The short answer is no, but there is one exception. There is a crime called "willful failure to file", which is punishable by fine and imprisonment, but this only applies to corporations. The law is located in 26 USC Subtitle F, Chapter 75, but as with the rest of the tax code this can be very confusing.
26 U.S. Code § 7203 - Willful failure to file return, supply information, or pay tax: Any person required under this title to pay any estimated tax or tax, or required by this title or by regulations made under authority thereof to make a return, keep any records, or supply any information, who willfully fails to pay such estimated tax or tax, make such return, keep such records, or supply such information, at the time or times required by law or regulations, shall, in addition to other penalties provided by law, be guilty of a misdemeanor and, upon conviction thereof, shall be fined not more than $25,000 ($100,000 in the case of a corporation), or imprisoned not more than 1 year, or both, together with the costs of prosecution.

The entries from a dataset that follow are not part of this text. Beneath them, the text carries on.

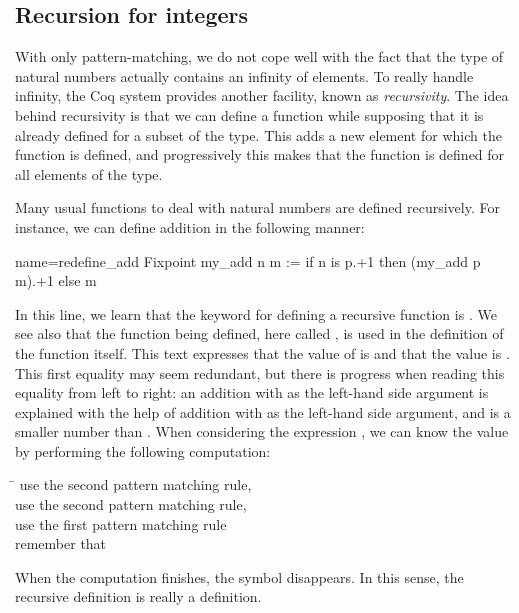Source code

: \subsection{Recursion for integers}
With only pattern-matching, we do not cope well with the fact that the
type  of natural numbers actually contains an infinity of
elements.  To really handle infinity, the Coq system provides another
facility, known as {\em recursivity}.  The idea behind recursivity is
that we can define a function while supposing that it is already
defined for a subset of the type.  This adds a new element for which
the function is defined, and progressively this makes that the
function is defined for all elements of the type.

Many usual functions to deal with natural numbers are
defined recursively.  For instance, we can define addition in the
following manner:

\begin{coq}{name=redefine_add}{}
Fixpoint my_add n m :=
  if n is p.+1 then (my_add p m).+1 else m
\end{coq}
In this line, we learn that the keyword for defining a recursive
function is .  We see also that the function being
defined, here called , is used in the definition of the
function  itself.  This text expresses that the value of
 is
 and that the value  is .
This first equality may
seem redundant, but there is progress when reading this equality from
left to right: an addition with  as the left-hand side argument
is explained with the help of addition with  as the left-hand side
argument, and  is a smaller number than .  When considering the
expression , we can know the value by performing the following
computation:
\begin{tabbing}
\=\kill
{} \> use the second pattern matching rule, \\
 \> use the second pattern matching rule, \\
 \> use the first pattern matching rule\\
\> remember that \\
\end{tabbing}
When the computation finishes, the symbol  disappears.  In
this sense, the recursive definition is really a definition.

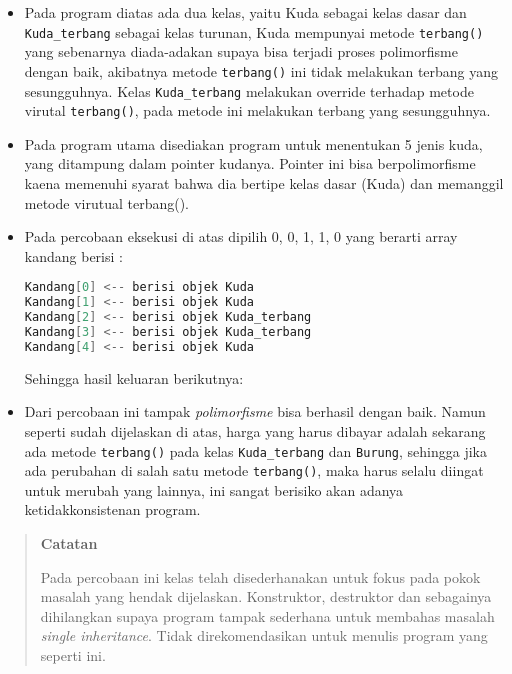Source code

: \begin{itemize}
\item
  Pada program diatas ada dua kelas, yaitu Kuda sebagai kelas dasar dan
  \texttt{Kuda\_terbang} sebagai kelas turunan, Kuda mempunyai metode
  \texttt{terbang()} yang sebenarnya diada-adakan supaya bisa terjadi
  proses polimorfisme dengan baik, akibatnya metode \texttt{terbang()}
  ini tidak melakukan terbang yang sesungguhnya. Kelas
  \texttt{Kuda\_terbang} melakukan override terhadap metode virutal
  \texttt{terbang()}, pada metode ini melakukan terbang yang
  sesungguhnya.
\item
  Pada program utama disediakan program untuk menentukan 5 jenis kuda,
  yang ditampung dalam pointer kudanya. Pointer ini bisa berpolimorfisme
  kaena memenuhi syarat bahwa dia bertipe kelas dasar (Kuda) dan
  memanggil metode virutual terbang().
\item
  Pada percobaan eksekusi di atas dipilih 0, 0, 1, 1, 0 yang berarti
  array kandang berisi :

\begin{lstlisting}[language=c++, numbers=none]
Kandang[0] <-- berisi objek Kuda 
Kandang[1] <-- berisi objek Kuda 
Kandang[2] <-- berisi objek Kuda_terbang 
Kandang[3] <-- berisi objek Kuda_terbang 
Kandang[4] <-- berisi objek Kuda 
\end{lstlisting}

  Sehingga hasil keluaran berikutnya:


\item
  Dari percobaan ini tampak \emph{polimorfisme} bisa berhasil dengan
  baik. Namun seperti sudah dijelaskan di atas, harga yang harus dibayar
  adalah sekarang ada metode \texttt{terbang()} pada kelas
  \texttt{Kuda\_terbang} dan \texttt{Burung}, sehingga jika ada
  perubahan di salah satu metode \texttt{terbang()}, maka harus selalu
  diingat untuk merubah yang lainnya, ini sangat berisiko akan adanya
  ketidakkonsistenan program.
\end{itemize}
\begin{quotation}
 {\LARGE {}} 	\textbf{Catatan}
	
	Pada	percobaan ini kelas telah disederhanakan untuk fokus pada pokok masalah
	yang hendak dijelaskan. Konstruktor, destruktor dan sebagainya
	dihilangkan supaya program tampak sederhana untuk membahas masalah
	\emph{single inheritance}. Tidak direkomendasikan untuk menulis program
	yang seperti ini.
\end{quotation}



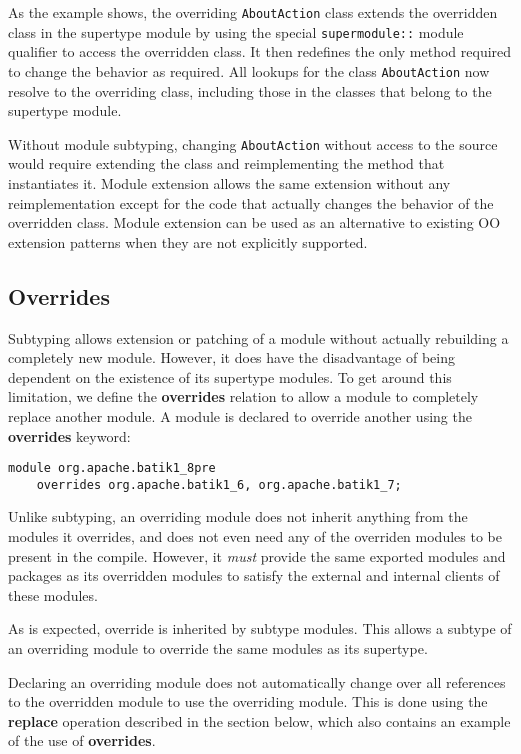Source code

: As the example shows, the overriding \texttt{AboutAction} class extends the
overridden class in the supertype module by using the special 
\texttt{supermodule::} module qualifier to access the overridden class. It
then redefines the only method required to change the behavior as required.
All lookups for the class \texttt{AboutAction} now resolve to the overriding
class, including those in the classes that belong to the supertype module.

Without module subtyping, changing \texttt{AboutAction} without access to the source
would require extending the class and reimplementing the method 
that instantiates it. Module extension allows the same extension without
any reimplementation except for the code that actually changes the behavior of the overridden class.
Module extension can be used as an alternative to existing OO extension patterns when they
are not explicitly supported.

\subsection{Overrides}

Subtyping allows extension or patching of a module without actually
rebuilding a completely new module. However, it does have the disadvantage
of being dependent on the existence of its supertype modules. To get
around this limitation, we define the \textbf{overrides} relation to allow
a module to completely replace another module. A module is declared
to override another using the \textbf{overrides} keyword:

\begin{lstlisting}
module org.apache.batik1_8pre 
	overrides org.apache.batik1_6, org.apache.batik1_7;
\end{lstlisting}

Unlike subtyping, an overriding module does not inherit anything from the
modules it overrides, and does not even need any of the overriden modules to
be present in the compile. However, it \textit{must} provide the same exported modules
and packages as its overridden modules to satisfy the external and internal
clients of these modules. 

As is expected, override is inherited by subtype modules. This allows a subtype
of an overriding module to override the same modules as its supertype.

Declaring an overriding module does not automatically change over all references
to the overridden module to use the overriding module. This is done using the
\textbf{replace} operation described in the section below, which also contains
an example of the use of \textbf{overrides}.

In the case of any person with respect to whom there is a failure to pay any estimated tax, this section shall not apply to such person with respect to such failure if there is no addition to tax under section 6654 or 6655 with respect to such failure. In the case of a willful violation of any provision of section 6050I, the first sentence of this section shall be applied by substituting “felony” for “misdemeanor” and “5 years” for “1 year”.
The first two words of this code say "any person", but this is misleading. We can see in section 7343, which is also in chapter 75, that the person they are talking about has a very specific definition.
26 U.S. Code § 7343 - Definition of term “person” The term “person” as used in this chapter includes an officer or employee of a corporation, or a member or employee of a partnership, who as such officer, employee, or member is under a duty to perform the act in respect of which the violation occurs.
We can compare this to the definition of a person in Chapter 79, section 7701, which applies mostly to the rest of the title:
(a)When used in this title, where not otherwise distinctly expressed or manifestly incompatible with the intent thereof— (1)Person - The term “person” shall be construed to mean and include an individual, a trust, estate, partnership, association, company or corporation.
The reason for this difference is that the constitution was designed to create a republic where the people would be free. In order for something to be constitutional, the laws have to adhere to that. The income tax is only legal as an excise. The protections of limited liability and legal recognition are a privilege granted by the government, giving it extra capacity to govern and tax that can not be applied to individuals.